After the September 11, 2001, attacks on the United States, the Bush administration called for a coalition against terrorism, but in fact pursued a still more unilateralist policy. This was embodied in Bush’s January 2002 proclamation that the United States confronted an “axis of evil.”

As Secretary of State Colin Powell explained, “We can’t have our national interest constrained by the views of the coalition [that supported the US war in Afghanistan].”

But US unilateralism is also evident in its global economic policy.
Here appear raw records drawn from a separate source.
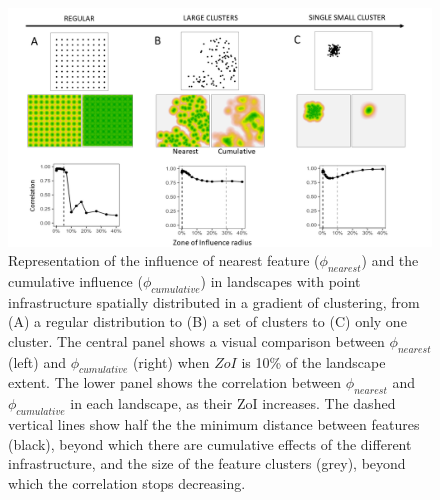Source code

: \documentclass[titlepage]{article}
\begin{document}
\begin{figure}[h]
\centering
\includegraphics[width=1.3\textwidth,center]{figures/simulated_landscapes.png}
\caption{\label{fig:simulated_landscapes} Representation of the influence of nearest feature ($\phi_{nearest}$) and the cumulative influence ($\phi_{cumulative}$) in landscapes with point infrastructure spatially distributed in a gradient of clustering, from (A) a regular distribution 
to (B) a set of clusters 
to (C) only one cluster. 
The central panel shows a visual comparison between $\phi_{nearest}$ (left) and $\phi_{cumulative}$ (right) when $ZoI$ is 10\% of the landscape extent. The lower panel shows the correlation between $\phi_{nearest}$ and $\phi_{cumulative}$ in each landscape, as their ZoI increases. The dashed vertical lines show half the the minimum distance between features (black), beyond which there are cumulative effects of the different infrastructure, and the size of the feature clusters (grey), beyond which the correlation stops decreasing.}
\end{figure}
\end{document}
In the IMF, for example, it has subordinated even neoliberal principle to short-term national policy, dictating the abandonment of Argentina, while demanding massive loans to Turkey as an ally in the “war against terrorism.”

While the United States gives lip service to free trade, the Bush administration in fact has moved far toward unilateral protectionism, for example in its protection of the US steel industry and the protectionist commitments it made to win passage for so-called fast track trade authority.

From Globalization to Globalized Repression

The advocates of globalization from above once projected a benign future in which free trade and economic cooperation would bring peace and stability. Instead we are seeing an escalation of war, preparation for war, and political repression.

US unilateralism is rapidly setting the tone for a global war of all against all. Its justification for its attack on Afghanistan as “harboring terrorists” was repeated almost word for word by India, Israel, Russia, and China as they announced their own attacks on political enemies at home and abroad.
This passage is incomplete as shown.